[[ INFORMATION open ]]

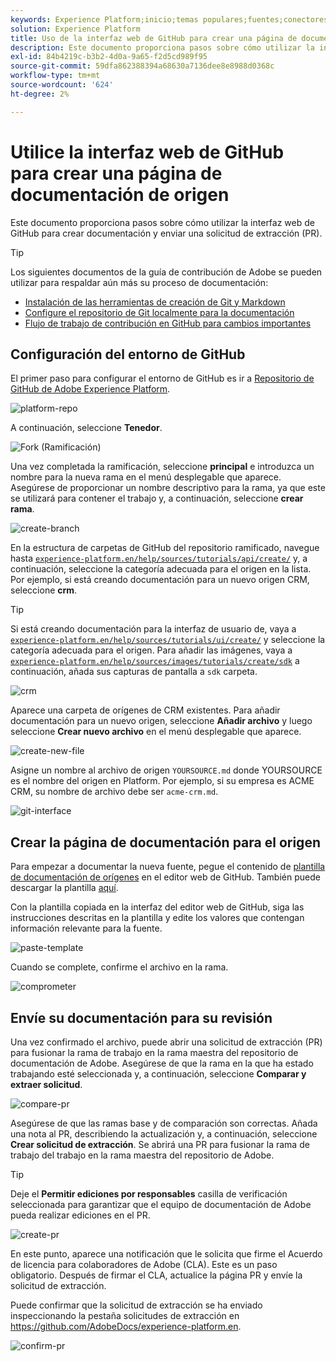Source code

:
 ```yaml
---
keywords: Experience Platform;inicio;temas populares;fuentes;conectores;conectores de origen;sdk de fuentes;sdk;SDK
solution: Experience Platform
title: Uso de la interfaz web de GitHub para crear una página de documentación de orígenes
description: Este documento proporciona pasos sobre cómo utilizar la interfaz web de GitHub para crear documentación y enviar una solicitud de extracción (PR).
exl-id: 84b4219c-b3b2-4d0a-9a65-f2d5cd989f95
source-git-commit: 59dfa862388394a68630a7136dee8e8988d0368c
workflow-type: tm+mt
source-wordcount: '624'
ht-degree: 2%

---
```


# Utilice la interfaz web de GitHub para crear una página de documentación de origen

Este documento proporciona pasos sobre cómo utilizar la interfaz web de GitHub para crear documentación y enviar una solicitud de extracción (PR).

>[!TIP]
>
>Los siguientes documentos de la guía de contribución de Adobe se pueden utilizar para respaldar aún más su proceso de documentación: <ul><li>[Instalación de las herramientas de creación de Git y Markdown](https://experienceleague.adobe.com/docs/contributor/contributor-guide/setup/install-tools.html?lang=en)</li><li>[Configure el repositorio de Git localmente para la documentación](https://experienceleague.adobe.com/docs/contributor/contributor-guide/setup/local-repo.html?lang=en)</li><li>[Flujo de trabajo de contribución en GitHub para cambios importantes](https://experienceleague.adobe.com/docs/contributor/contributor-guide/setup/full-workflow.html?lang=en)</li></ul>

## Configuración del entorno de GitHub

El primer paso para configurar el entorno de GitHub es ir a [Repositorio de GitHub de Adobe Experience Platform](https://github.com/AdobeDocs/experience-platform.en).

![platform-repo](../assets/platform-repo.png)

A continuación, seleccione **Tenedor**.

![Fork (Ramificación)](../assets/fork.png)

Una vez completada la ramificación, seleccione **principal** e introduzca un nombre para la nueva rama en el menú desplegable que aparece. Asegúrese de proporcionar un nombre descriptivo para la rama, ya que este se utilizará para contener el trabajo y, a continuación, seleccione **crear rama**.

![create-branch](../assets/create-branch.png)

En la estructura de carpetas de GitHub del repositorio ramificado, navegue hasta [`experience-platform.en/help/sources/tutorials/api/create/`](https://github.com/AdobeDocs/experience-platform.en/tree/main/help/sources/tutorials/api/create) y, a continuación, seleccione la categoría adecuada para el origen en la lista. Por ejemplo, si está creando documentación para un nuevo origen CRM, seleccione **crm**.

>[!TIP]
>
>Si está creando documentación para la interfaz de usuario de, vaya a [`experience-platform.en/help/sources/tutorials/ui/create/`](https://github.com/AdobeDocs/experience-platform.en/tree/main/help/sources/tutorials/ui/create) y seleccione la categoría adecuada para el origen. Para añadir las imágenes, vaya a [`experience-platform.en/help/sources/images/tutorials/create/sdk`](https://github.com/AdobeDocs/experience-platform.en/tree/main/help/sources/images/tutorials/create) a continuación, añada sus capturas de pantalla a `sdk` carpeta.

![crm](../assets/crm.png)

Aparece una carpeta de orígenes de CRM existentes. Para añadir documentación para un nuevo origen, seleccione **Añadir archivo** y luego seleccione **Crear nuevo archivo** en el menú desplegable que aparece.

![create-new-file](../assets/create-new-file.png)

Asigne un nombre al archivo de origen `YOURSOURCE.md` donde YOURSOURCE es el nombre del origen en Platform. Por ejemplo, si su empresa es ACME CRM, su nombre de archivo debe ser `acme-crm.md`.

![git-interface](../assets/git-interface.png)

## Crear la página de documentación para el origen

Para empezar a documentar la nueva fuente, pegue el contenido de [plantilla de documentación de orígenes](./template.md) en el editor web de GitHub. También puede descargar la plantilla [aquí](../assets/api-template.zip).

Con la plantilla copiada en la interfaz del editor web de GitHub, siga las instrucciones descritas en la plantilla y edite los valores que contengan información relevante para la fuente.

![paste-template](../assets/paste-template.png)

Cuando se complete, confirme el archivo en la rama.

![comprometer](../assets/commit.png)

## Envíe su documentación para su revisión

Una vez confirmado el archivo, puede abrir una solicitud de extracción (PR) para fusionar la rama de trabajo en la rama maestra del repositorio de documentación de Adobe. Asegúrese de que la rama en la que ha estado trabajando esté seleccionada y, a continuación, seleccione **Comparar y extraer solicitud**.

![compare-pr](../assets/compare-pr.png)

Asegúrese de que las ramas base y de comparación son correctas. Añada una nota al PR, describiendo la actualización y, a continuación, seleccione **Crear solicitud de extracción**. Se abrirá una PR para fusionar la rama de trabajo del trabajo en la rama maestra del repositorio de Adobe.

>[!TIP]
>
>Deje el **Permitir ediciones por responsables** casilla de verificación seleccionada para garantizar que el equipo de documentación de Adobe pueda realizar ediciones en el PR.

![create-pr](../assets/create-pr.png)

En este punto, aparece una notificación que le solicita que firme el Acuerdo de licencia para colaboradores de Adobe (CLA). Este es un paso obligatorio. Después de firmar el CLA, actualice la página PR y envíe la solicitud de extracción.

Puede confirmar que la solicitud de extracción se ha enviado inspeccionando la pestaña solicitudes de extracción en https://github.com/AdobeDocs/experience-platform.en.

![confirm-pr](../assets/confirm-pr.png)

[[ INFORMATION closed ]]

Filter the listing above down to the lines that contain the word "maestra".

Una vez confirmado el archivo, puede abrir una solicitud de extracción (PR) para fusionar la rama de trabajo en la rama maestra del repositorio de documentación de Adobe. Asegúrese de que la rama en la que ha estado trabajando esté seleccionada y, a continuación, seleccione **Comparar y extraer solicitud**.
Asegúrese de que las ramas base y de comparación son correctas. Añada una nota al PR, describiendo la actualización y, a continuación, seleccione **Crear solicitud de extracción**. Se abrirá una PR para fusionar la rama de trabajo del trabajo en la rama maestra del repositorio de Adobe.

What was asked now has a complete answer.